Putnam deal reports welcomed by analysts
Analysts have broadly welcomed reports that Marsh & McLennan Companies (MMC) has agreed to sell subsidiary Putnam Investments to Power Corp of Canada for $3.9bn.
The Wall Street Journal report last week suggested a deal is likely to be announced early this year, pending approval from fund shareholders.
It added that the Montreal-based company, which has beaten off rival bids from AMVESCAP plc and UniCredito Italiano, would not make drastic changes to the investment company’s management or structure, making the deal more likely to pass regulatory hurdles.
MMC revealed in mid-September that it was mulling the sale of its Putnam Investments subsidiary at the same time it announced plans to cut a further 750 jobs.

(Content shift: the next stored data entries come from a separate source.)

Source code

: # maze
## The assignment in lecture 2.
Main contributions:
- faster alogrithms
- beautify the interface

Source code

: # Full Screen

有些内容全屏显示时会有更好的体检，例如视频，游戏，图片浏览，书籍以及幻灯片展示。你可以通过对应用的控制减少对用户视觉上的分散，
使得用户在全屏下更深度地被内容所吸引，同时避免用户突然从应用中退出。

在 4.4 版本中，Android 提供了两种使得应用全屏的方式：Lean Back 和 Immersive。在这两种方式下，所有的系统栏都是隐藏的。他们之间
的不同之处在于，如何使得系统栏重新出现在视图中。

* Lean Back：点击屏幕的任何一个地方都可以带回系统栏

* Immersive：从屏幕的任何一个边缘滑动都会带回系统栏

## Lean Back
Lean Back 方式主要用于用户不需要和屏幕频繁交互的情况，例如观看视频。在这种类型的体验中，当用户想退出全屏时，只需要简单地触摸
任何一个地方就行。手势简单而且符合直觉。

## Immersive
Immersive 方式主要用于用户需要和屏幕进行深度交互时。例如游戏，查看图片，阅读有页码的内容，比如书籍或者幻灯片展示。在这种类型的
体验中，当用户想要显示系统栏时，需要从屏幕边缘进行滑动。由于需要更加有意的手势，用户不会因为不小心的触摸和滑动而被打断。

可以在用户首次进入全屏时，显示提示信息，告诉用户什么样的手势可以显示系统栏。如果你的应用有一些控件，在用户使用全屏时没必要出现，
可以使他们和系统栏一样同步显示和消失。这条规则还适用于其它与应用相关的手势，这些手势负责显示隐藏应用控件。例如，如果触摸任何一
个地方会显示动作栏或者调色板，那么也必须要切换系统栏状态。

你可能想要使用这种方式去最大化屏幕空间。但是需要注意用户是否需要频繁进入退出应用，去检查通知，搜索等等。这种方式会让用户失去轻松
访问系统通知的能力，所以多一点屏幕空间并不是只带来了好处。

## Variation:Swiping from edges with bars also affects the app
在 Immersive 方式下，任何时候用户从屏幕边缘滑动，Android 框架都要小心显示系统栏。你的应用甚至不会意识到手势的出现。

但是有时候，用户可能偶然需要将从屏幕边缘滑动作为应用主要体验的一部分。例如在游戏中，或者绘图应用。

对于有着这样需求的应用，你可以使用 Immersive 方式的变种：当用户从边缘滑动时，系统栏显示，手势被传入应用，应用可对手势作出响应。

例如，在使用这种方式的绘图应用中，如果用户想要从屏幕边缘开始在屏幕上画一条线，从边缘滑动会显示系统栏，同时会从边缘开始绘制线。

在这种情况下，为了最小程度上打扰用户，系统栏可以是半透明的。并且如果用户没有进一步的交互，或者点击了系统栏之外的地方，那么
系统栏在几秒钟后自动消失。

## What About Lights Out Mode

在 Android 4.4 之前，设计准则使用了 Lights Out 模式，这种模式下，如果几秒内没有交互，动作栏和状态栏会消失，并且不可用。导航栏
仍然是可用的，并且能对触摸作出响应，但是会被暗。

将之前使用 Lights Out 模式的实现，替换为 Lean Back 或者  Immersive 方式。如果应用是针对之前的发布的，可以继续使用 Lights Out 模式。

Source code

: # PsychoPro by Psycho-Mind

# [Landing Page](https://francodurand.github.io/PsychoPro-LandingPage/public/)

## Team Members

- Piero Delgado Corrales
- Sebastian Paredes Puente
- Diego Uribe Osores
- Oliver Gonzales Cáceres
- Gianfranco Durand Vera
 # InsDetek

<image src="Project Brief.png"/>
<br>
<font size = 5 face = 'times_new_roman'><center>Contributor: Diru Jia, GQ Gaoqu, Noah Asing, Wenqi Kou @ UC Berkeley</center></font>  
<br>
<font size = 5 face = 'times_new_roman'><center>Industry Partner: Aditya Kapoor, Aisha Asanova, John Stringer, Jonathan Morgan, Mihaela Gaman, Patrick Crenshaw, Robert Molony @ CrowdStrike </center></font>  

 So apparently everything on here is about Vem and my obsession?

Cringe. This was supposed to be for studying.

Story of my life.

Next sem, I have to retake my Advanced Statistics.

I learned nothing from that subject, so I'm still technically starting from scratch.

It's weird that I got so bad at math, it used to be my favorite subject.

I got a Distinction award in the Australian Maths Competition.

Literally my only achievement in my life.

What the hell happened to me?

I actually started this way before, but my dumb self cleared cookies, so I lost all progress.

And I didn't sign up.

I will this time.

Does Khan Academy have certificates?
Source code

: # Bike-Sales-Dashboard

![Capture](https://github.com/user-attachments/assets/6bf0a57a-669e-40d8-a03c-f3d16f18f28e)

September's announcement came as speculation continued to mount over the future strategy of the group, with suggestions that individual units, such as the London market arm of insurance broker Marsh Inc or the reinsurance broker Guy Carpenter, may be sold off as MMC refocuses its business.
The Putnam sale, if completed, could make MMC a more likely target for a leveraged buyout, with analysts at Bear Stearns suggesting it may make such a move “more attractive”.

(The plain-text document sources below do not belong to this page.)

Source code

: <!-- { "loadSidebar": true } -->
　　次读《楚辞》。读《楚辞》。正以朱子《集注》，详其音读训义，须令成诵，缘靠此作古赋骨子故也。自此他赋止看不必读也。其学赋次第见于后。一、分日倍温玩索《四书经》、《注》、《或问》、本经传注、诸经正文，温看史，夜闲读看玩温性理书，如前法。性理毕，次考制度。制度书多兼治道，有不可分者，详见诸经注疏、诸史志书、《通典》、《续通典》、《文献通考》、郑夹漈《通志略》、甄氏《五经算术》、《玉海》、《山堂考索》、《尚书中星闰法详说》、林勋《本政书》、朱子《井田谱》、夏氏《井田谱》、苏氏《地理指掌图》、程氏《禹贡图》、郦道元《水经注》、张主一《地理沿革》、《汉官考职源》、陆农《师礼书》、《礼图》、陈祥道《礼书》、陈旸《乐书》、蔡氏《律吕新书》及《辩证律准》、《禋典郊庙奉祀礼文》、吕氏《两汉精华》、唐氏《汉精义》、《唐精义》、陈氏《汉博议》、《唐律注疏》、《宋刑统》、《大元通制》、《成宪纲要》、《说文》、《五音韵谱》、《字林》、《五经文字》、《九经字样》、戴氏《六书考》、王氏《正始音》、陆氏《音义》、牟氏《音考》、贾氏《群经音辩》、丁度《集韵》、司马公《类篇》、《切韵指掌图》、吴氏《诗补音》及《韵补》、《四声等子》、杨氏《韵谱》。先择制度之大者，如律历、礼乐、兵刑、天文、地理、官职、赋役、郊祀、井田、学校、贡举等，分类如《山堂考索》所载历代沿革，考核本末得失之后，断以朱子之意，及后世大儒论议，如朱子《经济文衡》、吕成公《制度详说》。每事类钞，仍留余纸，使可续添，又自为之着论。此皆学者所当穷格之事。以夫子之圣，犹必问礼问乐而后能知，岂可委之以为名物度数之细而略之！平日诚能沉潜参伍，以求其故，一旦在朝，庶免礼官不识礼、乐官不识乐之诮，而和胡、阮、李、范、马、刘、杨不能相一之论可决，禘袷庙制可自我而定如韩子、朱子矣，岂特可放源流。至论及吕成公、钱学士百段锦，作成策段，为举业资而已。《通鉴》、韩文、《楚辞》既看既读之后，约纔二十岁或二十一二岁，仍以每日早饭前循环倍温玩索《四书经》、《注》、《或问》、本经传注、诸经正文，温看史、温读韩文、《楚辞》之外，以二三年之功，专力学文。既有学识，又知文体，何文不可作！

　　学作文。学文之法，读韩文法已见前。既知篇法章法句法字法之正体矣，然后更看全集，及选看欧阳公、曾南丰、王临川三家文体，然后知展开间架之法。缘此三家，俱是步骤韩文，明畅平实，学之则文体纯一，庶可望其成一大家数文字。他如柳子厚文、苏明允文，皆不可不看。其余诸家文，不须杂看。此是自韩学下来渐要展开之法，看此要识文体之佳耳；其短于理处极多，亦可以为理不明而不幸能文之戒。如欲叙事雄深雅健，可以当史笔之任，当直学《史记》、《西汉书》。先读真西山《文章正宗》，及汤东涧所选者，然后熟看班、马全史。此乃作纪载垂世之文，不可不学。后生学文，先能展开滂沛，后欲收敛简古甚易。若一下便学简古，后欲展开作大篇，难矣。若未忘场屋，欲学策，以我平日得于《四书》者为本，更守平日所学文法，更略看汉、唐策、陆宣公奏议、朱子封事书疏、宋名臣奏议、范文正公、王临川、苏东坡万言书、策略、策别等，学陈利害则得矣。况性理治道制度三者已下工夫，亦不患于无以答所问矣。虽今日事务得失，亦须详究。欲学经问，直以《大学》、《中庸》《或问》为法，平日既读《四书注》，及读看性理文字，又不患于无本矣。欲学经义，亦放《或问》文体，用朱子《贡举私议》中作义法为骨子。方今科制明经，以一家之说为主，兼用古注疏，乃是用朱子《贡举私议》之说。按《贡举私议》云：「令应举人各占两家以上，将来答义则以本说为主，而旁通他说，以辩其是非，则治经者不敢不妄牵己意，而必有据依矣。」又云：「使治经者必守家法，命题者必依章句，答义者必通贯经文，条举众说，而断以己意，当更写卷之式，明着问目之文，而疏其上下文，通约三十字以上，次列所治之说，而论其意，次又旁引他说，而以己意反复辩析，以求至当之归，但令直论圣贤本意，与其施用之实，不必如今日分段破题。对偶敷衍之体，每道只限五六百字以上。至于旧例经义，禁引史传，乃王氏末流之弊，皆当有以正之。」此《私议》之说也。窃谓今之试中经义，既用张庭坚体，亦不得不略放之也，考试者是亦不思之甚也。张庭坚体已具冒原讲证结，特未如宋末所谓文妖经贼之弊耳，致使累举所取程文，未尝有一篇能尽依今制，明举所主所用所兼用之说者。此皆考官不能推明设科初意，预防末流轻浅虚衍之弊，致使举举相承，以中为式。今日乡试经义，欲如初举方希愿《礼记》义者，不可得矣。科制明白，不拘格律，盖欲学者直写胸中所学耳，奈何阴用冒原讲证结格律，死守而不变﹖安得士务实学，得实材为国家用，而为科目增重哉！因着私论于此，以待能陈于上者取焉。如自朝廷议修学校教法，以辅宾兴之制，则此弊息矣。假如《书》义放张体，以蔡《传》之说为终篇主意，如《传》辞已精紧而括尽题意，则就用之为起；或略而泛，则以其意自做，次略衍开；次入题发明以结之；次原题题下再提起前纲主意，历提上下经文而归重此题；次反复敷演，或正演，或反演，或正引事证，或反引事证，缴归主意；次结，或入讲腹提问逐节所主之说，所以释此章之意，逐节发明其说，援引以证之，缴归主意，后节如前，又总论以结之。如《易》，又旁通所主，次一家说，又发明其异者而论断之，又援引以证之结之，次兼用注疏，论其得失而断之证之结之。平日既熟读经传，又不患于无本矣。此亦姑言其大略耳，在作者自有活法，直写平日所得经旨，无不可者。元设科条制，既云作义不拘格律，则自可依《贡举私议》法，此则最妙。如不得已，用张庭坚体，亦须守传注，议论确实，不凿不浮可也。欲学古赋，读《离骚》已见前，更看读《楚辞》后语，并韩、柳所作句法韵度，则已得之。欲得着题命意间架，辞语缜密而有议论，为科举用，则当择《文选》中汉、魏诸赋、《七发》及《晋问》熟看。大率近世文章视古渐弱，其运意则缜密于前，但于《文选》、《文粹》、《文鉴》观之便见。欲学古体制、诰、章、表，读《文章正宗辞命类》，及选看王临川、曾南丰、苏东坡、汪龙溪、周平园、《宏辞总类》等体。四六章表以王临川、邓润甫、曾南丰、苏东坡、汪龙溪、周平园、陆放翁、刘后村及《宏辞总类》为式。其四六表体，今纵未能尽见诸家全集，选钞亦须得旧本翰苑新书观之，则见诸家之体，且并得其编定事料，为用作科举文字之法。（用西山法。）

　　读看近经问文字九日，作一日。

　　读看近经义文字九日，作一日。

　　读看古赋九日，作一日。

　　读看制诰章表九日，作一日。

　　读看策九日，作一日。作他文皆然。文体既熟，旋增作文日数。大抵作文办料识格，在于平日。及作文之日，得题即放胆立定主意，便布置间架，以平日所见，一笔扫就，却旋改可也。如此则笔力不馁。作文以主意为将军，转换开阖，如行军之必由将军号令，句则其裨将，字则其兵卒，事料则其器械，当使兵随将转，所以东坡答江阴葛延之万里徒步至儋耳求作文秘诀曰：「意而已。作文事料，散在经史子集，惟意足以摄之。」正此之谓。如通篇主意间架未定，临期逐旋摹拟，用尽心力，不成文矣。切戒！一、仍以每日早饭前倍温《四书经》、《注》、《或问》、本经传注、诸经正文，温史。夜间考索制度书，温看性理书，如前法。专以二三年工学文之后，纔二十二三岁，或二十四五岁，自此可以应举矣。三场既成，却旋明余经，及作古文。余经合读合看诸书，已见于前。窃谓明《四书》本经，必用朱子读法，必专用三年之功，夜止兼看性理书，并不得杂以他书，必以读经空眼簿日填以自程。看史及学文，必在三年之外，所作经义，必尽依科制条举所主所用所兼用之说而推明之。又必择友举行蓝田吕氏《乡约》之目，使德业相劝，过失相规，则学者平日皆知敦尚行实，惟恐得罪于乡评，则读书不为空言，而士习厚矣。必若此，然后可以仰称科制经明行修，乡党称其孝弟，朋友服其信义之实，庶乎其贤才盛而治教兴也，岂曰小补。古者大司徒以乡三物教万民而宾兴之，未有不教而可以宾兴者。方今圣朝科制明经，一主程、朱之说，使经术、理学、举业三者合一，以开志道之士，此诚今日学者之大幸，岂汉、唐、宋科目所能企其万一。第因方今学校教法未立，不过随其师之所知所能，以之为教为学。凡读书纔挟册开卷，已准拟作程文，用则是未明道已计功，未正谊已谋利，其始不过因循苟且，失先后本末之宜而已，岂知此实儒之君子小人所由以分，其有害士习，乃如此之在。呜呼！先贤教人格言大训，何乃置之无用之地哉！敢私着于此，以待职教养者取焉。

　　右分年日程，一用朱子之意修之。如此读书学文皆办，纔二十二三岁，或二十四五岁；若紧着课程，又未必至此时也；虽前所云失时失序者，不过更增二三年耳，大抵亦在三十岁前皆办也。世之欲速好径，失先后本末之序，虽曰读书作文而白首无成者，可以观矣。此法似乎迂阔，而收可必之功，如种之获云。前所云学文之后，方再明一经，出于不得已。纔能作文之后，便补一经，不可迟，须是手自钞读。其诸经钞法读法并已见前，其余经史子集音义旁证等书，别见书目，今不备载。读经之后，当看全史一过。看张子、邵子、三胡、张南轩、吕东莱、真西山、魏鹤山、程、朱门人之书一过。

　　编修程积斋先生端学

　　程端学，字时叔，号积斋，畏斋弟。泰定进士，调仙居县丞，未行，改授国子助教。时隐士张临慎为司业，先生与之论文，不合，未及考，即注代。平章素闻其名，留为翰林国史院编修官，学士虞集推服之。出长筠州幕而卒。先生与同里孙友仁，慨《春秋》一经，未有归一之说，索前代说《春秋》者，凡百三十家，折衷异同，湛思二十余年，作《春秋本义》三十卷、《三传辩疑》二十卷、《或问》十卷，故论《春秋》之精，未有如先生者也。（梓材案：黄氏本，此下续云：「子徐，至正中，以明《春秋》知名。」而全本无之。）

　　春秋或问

Analysts added that the move would allow MMC to refocus on its core insurance business.
“We’re happy that a deal is being done,” said investment bank Stifel Nicolaus & Co in an analysts’ note.
“In our view, [MMC] has enough to keep busy in its flagship insurance-brokerage business without the additional distractions of improving Putnam’s reputation or performance,” it added.

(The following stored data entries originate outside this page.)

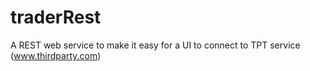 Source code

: # traderRest
A REST web service to make it easy for a UI to connect to TPT service (www.thirdparty.com)

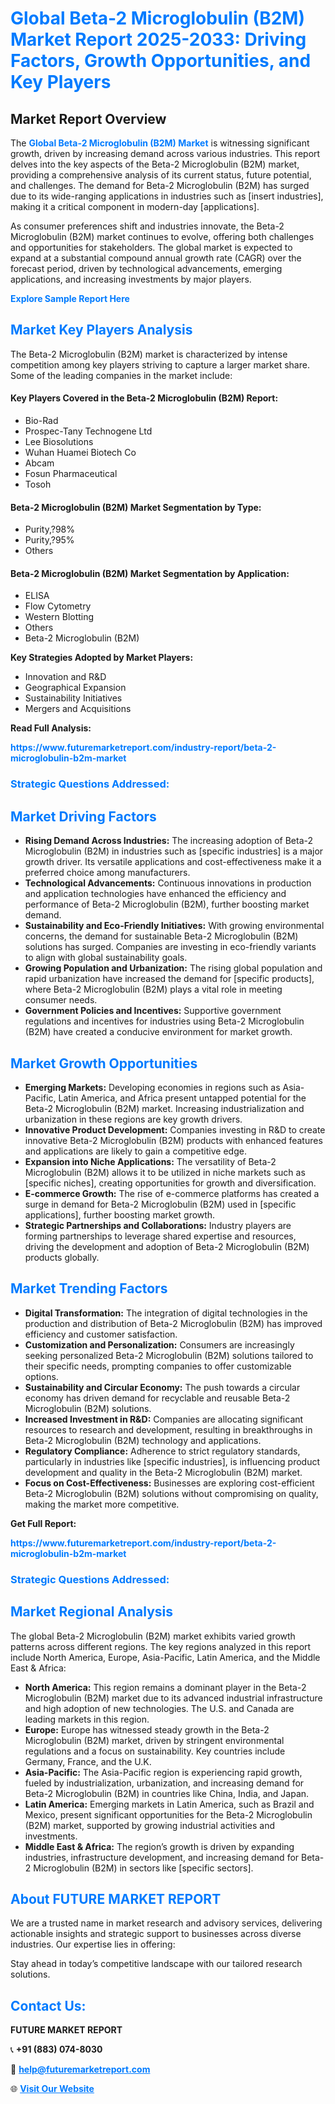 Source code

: <h1 style="color: #007BFF;">Global Beta-2 Microglobulin (B2M) Market Report 2025-2033: Driving Factors, Growth Opportunities, and Key Players</h1>

<section id="overview">
<h2>Market Report Overview</h2>
<p>The <a href="https://www.futuremarketreport.com/industry-report/beta-2-microglobulin-b2m-market" style="color: #007BFF; text-decoration: none;"><strong>Global Beta-2 Microglobulin (B2M) Market</strong></a> is witnessing significant growth, driven by increasing demand across various industries. This report delves into the key aspects of the Beta-2 Microglobulin (B2M) market, providing a comprehensive analysis of its current status, future potential, and challenges. The demand for Beta-2 Microglobulin (B2M) has surged due to its wide-ranging applications in industries such as [insert industries], making it a critical component in modern-day [applications].</p>
<p>As consumer preferences shift and industries innovate, the Beta-2 Microglobulin (B2M) market continues to evolve, offering both challenges and opportunities for stakeholders. The global market is expected to expand at a substantial compound annual growth rate (CAGR) over the forecast period, driven by technological advancements, emerging applications, and increasing investments by major players.</p>
</section>

<section id="overview">
<p><a href="https://www.futuremarketreport.com/request-sample/reportId=122411" style="color: #007BFF; text-decoration: none;"><strong>Explore Sample Report Here</strong></a></p>
</section>

<section id="key-players">
<h2 style="color: #007BFF;">Market Key Players Analysis</h2>
<p>The Beta-2 Microglobulin (B2M) market is characterized by intense competition among key players striving to capture a larger market share. Some of the leading companies in the market include:</p>
<h4>Key Players Covered in the Beta-2 Microglobulin (B2M) Report:</h4>
<ul><li>Bio-Rad</li><li>Prospec-Tany Technogene Ltd</li><li>Lee Biosolutions</li><li>Wuhan Huamei Biotech Co</li><li>Abcam</li><li>Fosun Pharmaceutical</li><li>Tosoh</li></ul>
<h4>Beta-2 Microglobulin (B2M) Market Segmentation by Type:</h4>
<ul><li>Purity,?98%</li><li>Purity,?95%</li><li>Others</li></ul>

<h4>Beta-2 Microglobulin (B2M) Market Segmentation by Application:</h4>
<ul><li>ELISA</li><li>Flow Cytometry</li><li>Western Blotting</li><li>Others</li><li>Beta-2 Microglobulin (B2M)</li></ul>
<p><strong>Key Strategies Adopted by Market Players:</strong></p>
<ul>
<li>Innovation and R&D</li>
<li>Geographical Expansion</li>
<li>Sustainability Initiatives</li>
<li>Mergers and Acquisitions</li>
</ul>
</section>

<section>
<p><strong>Read Full Analysis: </strong></p><a href="https://www.futuremarketreport.com/industry-report/beta-2-microglobulin-b2m-market" style="color: #007BFF; text-decoration: none;"><strong>https://www.futuremarketreport.com/industry-report/beta-2-microglobulin-b2m-market</strong></a>
<h3 style="color: #007BFF;">Strategic Questions Addressed:</h3>
</section>

<section id="driving-factors">
<h2 style="color: #007BFF;">Market Driving Factors</h2>
<ul>
<li><strong>Rising Demand Across Industries:</strong> The increasing adoption of Beta-2 Microglobulin (B2M) in industries such as [specific industries] is a major growth driver. Its versatile applications and cost-effectiveness make it a preferred choice among manufacturers.</li>
<li><strong>Technological Advancements:</strong> Continuous innovations in production and application technologies have enhanced the efficiency and performance of Beta-2 Microglobulin (B2M), further boosting market demand.</li>
<li><strong>Sustainability and Eco-Friendly Initiatives:</strong> With growing environmental concerns, the demand for sustainable Beta-2 Microglobulin (B2M) solutions has surged. Companies are investing in eco-friendly variants to align with global sustainability goals.</li>
<li><strong>Growing Population and Urbanization:</strong> The rising global population and rapid urbanization have increased the demand for [specific products], where Beta-2 Microglobulin (B2M) plays a vital role in meeting consumer needs.</li>
<li><strong>Government Policies and Incentives:</strong> Supportive government regulations and incentives for industries using Beta-2 Microglobulin (B2M) have created a conducive environment for market growth.</li>
</ul>
</section>

<section id="growth-opportunities">
<h2 style="color: #007BFF;">Market Growth Opportunities</h2>
<ul>
<li><strong>Emerging Markets:</strong> Developing economies in regions such as Asia-Pacific, Latin America, and Africa present untapped potential for the Beta-2 Microglobulin (B2M) market. Increasing industrialization and urbanization in these regions are key growth drivers.</li>
<li><strong>Innovative Product Development:</strong> Companies investing in R&D to create innovative Beta-2 Microglobulin (B2M) products with enhanced features and applications are likely to gain a competitive edge.</li>
<li><strong>Expansion into Niche Applications:</strong> The versatility of Beta-2 Microglobulin (B2M) allows it to be utilized in niche markets such as [specific niches], creating opportunities for growth and diversification.</li>
<li><strong>E-commerce Growth:</strong> The rise of e-commerce platforms has created a surge in demand for Beta-2 Microglobulin (B2M) used in [specific applications], further boosting market growth.</li>
<li><strong>Strategic Partnerships and Collaborations:</strong> Industry players are forming partnerships to leverage shared expertise and resources, driving the development and adoption of Beta-2 Microglobulin (B2M) products globally.</li>
</ul>
</section>

<section id="trending-factors">
<h2 style="color: #007BFF;">Market Trending Factors</h2>
<ul>
<li><strong>Digital Transformation:</strong> The integration of digital technologies in the production and distribution of Beta-2 Microglobulin (B2M) has improved efficiency and customer satisfaction.</li>
<li><strong>Customization and Personalization:</strong> Consumers are increasingly seeking personalized Beta-2 Microglobulin (B2M) solutions tailored to their specific needs, prompting companies to offer customizable options.</li>
<li><strong>Sustainability and Circular Economy:</strong> The push towards a circular economy has driven demand for recyclable and reusable Beta-2 Microglobulin (B2M) solutions.</li>
<li><strong>Increased Investment in R&D:</strong> Companies are allocating significant resources to research and development, resulting in breakthroughs in Beta-2 Microglobulin (B2M) technology and applications.</li>
<li><strong>Regulatory Compliance:</strong> Adherence to strict regulatory standards, particularly in industries like [specific industries], is influencing product development and quality in the Beta-2 Microglobulin (B2M) market.</li>
<li><strong>Focus on Cost-Effectiveness:</strong> Businesses are exploring cost-efficient Beta-2 Microglobulin (B2M) solutions without compromising on quality, making the market more competitive.</li>
</ul>
</section>

<section>
<p><strong>Get Full Report: </strong></p><a href="https://www.futuremarketreport.com/industry-report/beta-2-microglobulin-b2m-market" style="color: #007BFF; text-decoration: none;"><strong>https://www.futuremarketreport.com/industry-report/beta-2-microglobulin-b2m-market</strong></a>
<h3 style="color: #007BFF;">Strategic Questions Addressed:</h3>
</section>


<section id="regional-analysis">
<h2 style="color: #007BFF;">Market Regional Analysis</h2>
<p>The global Beta-2 Microglobulin (B2M) market exhibits varied growth patterns across different regions. The key regions analyzed in this report include North America, Europe, Asia-Pacific, Latin America, and the Middle East & Africa:</p>
<ul>
<li><strong>North America:</strong> This region remains a dominant player in the Beta-2 Microglobulin (B2M) market due to its advanced industrial infrastructure and high adoption of new technologies. The U.S. and Canada are leading markets in this region.</li>
<li><strong>Europe:</strong> Europe has witnessed steady growth in the Beta-2 Microglobulin (B2M) market, driven by stringent environmental regulations and a focus on sustainability. Key countries include Germany, France, and the U.K.</li>
<li><strong>Asia-Pacific:</strong> The Asia-Pacific region is experiencing rapid growth, fueled by industrialization, urbanization, and increasing demand for Beta-2 Microglobulin (B2M) in countries like China, India, and Japan.</li>
<li><strong>Latin America:</strong> Emerging markets in Latin America, such as Brazil and Mexico, present significant opportunities for the Beta-2 Microglobulin (B2M) market, supported by growing industrial activities and investments.</li>
<li><strong>Middle East & Africa:</strong> The region’s growth is driven by expanding industries, infrastructure development, and increasing demand for Beta-2 Microglobulin (B2M) in sectors like [specific sectors].</li>
</ul>
</section>

<footer>
<h2 style="color: #007BFF;">About FUTURE MARKET REPORT</h2>
<p>We are a trusted name in market research and advisory services, delivering actionable insights and strategic support to businesses across diverse industries. Our expertise lies in offering:</p>

<p>Stay ahead in today’s competitive landscape with our tailored research solutions.</p>

<h2 style="color: #007BFF;">Contact Us:</h2>
<p><strong>FUTURE MARKET REPORT</strong></p>
<p>📞 <strong>+91 (883) 074-8030</strong></p>
<p>📧 <strong><a href="mailto:help@futuremarketreport.com" style="color: #007BFF;">help@futuremarketreport.com</a></strong></p>
<p>🌐 <strong><a href="https://www.futuremarketreport.com/" style="color: #007BFF;">Visit Our Website</a></strong></p>
</footer>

Deutsche Bank echoed the view that a sale would be positive, with Putnam “nonstrategic to the company’s other businesses”.
Morgan Stanley analysts said that the reported price, while in line with its valuation of the asset manager, is “below the ‘bull case’ we think many investors were seeking’”.
“Fundamentally, we view the sale as value neutral for our sum of the parts fair value analysis and dilutive to earnings per share,” said stock analyst Marc Serafin.
But he added there could be trading upside as the “Putnam overhang” is removed.
“We think no deal would have been a disappointment to some shareholders and another setback for a management team in search of credibility,” he explained.
Serafin said MMC’s strategy for use of proceeds would be critical, noting that simply handing cash back to shareholders “seems sub-optimal after paying a big tax bill for the gain on sale and paying down debt”.
“We think a combination of [mergers and acquisition] and more active share repurchase, while still dilutive post sale, are now the optimal mix for the ‘bull case’ to emerge over time,” he suggested.
Putnam has suffered in recent years, with funds hit hard by the bear market of 2000-2002, and the unit targeted by New York attorney general Eliot Spitzer in a probe into fund-share-trading in 2003.
The firm’s assets under management of $191bn are less than half its peak total in 2000, although the figure has stabilised in the last year.
Power Corp is Canada’s biggest mutual fund operator via its majority ownership of IGM Financial.